Leu Asp Ile Trp Arg Asn Trp Gln Lys Asp Gly Asp Met Lys Ile Leu

Gln Ser Gln Ile Ile Ser Phe Tyr Leu Arg Leu Phe Glu Val Leu Lys

Asp Asn Gln Ala Ile Ser Asn Asn Ile Ser Val Ile Glu Ser His Leu

Ile Thr Thr Phe Phe Ser Asn Ser Lys Ala Lys Lys Asp Ala Phe Met

Ser Ile Ala Lys Phe Glu Val Asn Asn Pro Gln Val Gln Arg Gln Ala

Phe Asn Glu Leu Ile Arg Val Val His Gln Leu Leu Pro Glu Ser Ser

Leu Arg Lys Arg Lys Arg Ser Arg Cys Glu Gly Gln Val Val Arg Val

Lys Tyr Gly Asn Ala Asp Gly Glu Tyr Cys Lys Phe Pro Phe Leu Phe

Asn Gly Lys Glu Tyr Asn Ser Cys Thr Asp Thr Gly Arg Ser Asp Gly

Phe Leu Trp Cys Ser Thr Thr Tyr Asn Phe Glu Lys Asp Gly Lys Tyr

Gly Phe Cys Pro His Glu Ala Leu Phe Thr Met Gly Gly Asn Ala Glu

Gly Gln Pro Cys Lys Phe Pro Phe Arg Phe Gln Gly Thr Ser Tyr Asp

Ser Cys Thr Thr Glu Gly Arg Thr Asp Gly Tyr Arg Trp Cys Gly Thr

Thr Glu Asp Tyr Asp Arg Asp Lys Lys Tyr Gly Phe Cys Pro Glu Thr

Ala Met Ser Thr Val Gly Gly Asn Ser Glu Gly Ala Pro Cys Val Phe

Pro Phe Thr Phe Leu Gly Asn Lys Tyr Glu Ser Cys Thr Ser Ala Gly

Arg Ser Asp Gly Lys Met Trp Cys Ala Thr Thr Ala Asn Tyr Asp Asp

Asp Arg Lys Trp Gly Phe Cys Pro Asp Gln Gly Lys Leu Ala Ala Ala

Leu Glu His His His His His His

Claims (5)

1. a kind of fusion protein containing collagen protein binding structural domain, its aminoacid sequence such as SEQ ID NO：2 institutes Show.

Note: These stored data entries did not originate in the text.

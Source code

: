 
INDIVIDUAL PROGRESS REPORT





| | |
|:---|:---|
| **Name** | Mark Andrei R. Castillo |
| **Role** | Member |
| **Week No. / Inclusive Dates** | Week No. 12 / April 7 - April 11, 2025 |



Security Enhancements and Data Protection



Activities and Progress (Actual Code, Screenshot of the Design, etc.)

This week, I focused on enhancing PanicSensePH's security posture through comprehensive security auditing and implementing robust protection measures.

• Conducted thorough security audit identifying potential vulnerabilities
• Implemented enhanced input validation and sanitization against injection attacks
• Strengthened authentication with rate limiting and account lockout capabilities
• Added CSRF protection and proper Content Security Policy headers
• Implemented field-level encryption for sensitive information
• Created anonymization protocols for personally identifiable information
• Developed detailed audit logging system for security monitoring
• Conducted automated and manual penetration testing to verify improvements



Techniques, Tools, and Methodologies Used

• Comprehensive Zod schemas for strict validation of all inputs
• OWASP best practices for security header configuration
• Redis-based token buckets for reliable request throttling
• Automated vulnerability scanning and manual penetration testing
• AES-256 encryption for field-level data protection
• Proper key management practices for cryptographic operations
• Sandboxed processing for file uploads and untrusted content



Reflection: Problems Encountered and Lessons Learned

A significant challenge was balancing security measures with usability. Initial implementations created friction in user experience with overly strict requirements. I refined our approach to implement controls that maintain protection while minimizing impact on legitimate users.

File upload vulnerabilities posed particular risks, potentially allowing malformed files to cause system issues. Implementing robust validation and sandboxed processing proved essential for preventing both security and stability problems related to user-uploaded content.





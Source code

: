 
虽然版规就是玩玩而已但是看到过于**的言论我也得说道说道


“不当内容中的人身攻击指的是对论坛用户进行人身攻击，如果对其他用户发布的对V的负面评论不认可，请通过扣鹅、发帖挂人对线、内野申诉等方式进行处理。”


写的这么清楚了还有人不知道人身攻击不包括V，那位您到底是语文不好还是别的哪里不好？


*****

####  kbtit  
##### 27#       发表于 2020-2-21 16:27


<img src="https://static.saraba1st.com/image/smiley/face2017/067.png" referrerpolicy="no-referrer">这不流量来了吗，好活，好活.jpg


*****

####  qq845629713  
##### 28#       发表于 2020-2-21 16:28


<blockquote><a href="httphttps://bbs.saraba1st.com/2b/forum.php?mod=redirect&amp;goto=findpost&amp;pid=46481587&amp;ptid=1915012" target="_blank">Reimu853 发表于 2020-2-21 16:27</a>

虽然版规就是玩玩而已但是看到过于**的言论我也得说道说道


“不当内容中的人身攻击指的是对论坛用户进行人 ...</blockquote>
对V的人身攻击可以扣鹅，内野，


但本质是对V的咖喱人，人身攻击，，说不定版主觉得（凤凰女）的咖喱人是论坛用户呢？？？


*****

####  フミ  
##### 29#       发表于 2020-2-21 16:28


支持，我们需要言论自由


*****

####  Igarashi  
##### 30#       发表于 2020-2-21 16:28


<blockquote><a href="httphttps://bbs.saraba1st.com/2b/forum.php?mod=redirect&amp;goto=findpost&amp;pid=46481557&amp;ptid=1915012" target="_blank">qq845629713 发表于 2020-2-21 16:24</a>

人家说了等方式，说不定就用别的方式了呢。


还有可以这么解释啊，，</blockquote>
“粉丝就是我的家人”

2. a kind of coding claim 1 described in fusion protein DNA molecular.

3. DNA molecular according to claim 1, it is characterised in that：The nucleotide sequence of the DNA molecular such as SEQ I D NO：Shown in 1.

4. a kind of carrier comprising DNA molecular described in Claims 2 or 3.

5. application of the fusion protein described in claim 1 in antitumor drug is prepared.